→ YOUR TASK:
Search the entries for the word "downloads". Copy each line in which it is found.

→ AVAILABLE DATA:
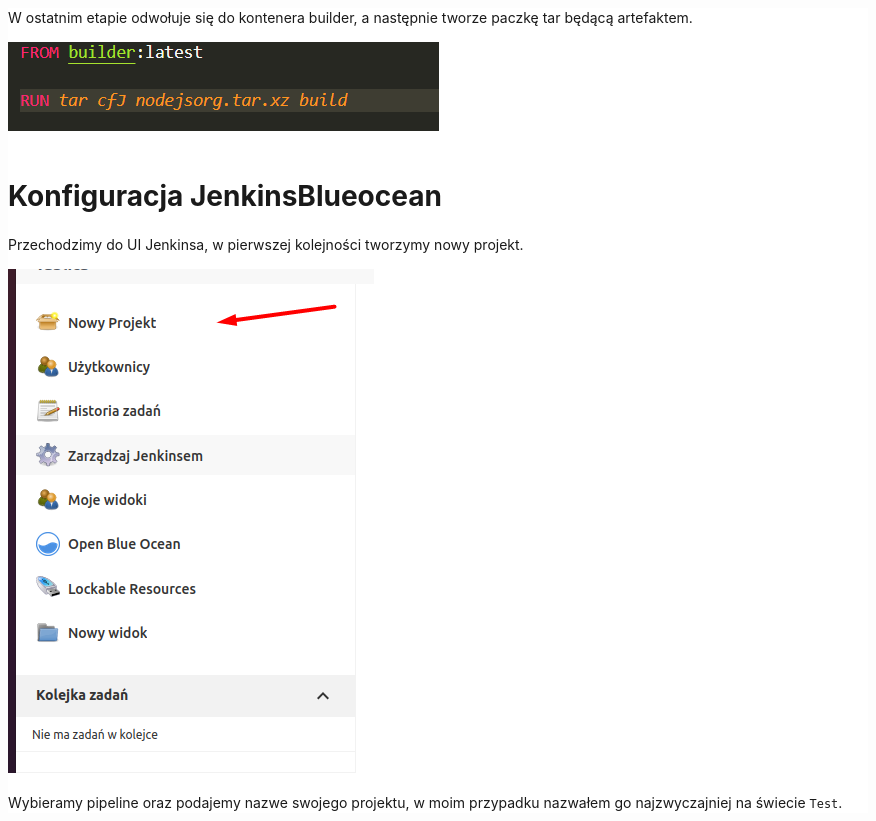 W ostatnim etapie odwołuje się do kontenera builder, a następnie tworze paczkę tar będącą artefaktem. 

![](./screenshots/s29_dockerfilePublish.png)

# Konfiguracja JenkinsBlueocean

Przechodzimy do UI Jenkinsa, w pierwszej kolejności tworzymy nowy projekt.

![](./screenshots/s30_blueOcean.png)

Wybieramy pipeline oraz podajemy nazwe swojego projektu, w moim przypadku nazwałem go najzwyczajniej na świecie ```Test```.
==
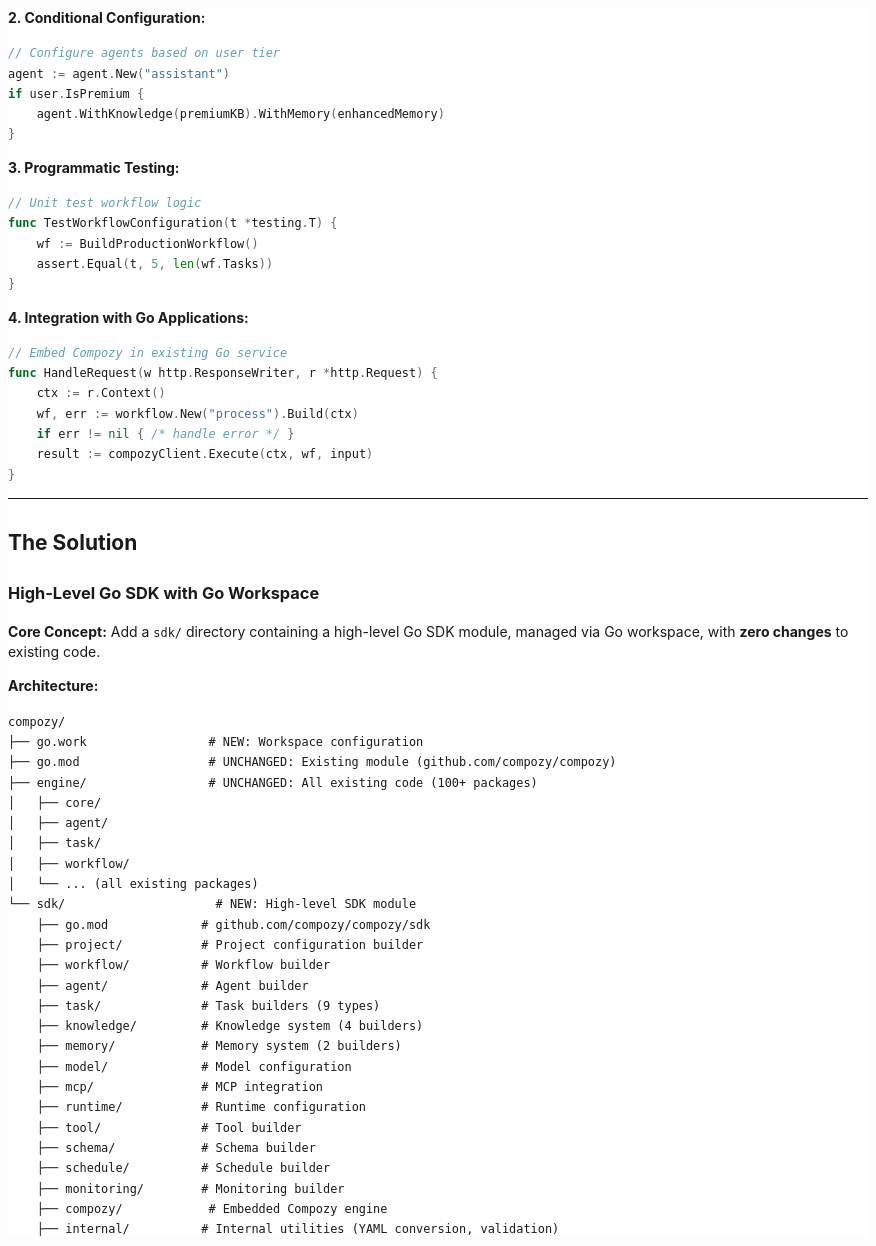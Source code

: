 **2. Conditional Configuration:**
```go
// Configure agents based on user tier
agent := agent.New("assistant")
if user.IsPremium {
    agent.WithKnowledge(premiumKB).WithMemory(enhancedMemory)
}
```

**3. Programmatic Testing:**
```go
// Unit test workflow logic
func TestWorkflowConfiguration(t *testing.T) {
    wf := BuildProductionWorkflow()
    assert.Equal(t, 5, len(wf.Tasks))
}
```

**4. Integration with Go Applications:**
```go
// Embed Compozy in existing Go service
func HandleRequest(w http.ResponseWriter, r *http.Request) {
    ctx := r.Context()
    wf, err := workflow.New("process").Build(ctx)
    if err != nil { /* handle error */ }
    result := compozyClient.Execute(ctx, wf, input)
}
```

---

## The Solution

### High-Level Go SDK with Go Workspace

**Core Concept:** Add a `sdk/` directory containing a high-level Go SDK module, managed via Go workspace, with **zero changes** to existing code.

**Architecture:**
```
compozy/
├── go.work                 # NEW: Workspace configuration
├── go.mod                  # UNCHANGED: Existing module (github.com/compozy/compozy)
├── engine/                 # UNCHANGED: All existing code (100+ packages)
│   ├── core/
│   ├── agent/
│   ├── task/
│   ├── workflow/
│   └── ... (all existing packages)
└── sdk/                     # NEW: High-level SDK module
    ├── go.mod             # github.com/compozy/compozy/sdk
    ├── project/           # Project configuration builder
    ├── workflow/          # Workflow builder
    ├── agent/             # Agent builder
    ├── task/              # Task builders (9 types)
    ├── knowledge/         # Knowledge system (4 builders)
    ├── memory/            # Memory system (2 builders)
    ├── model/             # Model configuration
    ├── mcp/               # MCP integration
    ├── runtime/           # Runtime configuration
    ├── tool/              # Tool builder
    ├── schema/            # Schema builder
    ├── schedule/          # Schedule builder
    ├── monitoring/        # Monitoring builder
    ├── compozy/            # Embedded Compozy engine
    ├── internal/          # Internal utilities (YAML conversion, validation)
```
* * *
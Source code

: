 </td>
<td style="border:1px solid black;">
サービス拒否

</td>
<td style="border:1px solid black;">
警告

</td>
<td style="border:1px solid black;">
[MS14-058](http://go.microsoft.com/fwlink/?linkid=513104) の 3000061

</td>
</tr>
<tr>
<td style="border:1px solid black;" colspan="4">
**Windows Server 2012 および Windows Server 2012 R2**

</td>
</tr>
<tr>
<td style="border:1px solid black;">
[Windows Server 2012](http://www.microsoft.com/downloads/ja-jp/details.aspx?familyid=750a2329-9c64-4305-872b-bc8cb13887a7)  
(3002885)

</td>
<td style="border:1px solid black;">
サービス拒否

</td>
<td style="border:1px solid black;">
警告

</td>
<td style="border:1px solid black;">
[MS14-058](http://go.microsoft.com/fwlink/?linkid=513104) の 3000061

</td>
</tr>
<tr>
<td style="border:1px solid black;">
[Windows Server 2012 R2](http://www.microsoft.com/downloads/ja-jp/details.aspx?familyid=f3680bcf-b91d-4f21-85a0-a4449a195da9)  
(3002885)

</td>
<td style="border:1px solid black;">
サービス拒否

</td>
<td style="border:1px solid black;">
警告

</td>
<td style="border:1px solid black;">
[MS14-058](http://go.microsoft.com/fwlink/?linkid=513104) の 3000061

→ WRITTEN RESPONSE:
[Windows Server 2012](http://www.microsoft.com/downloads/ja-jp/details.aspx?familyid=750a2329-9c64-4305-872b-bc8cb13887a7)  
[Windows Server 2012 R2](http://www.microsoft.com/downloads/ja-jp/details.aspx?familyid=f3680bcf-b91d-4f21-85a0-a4449a195da9)  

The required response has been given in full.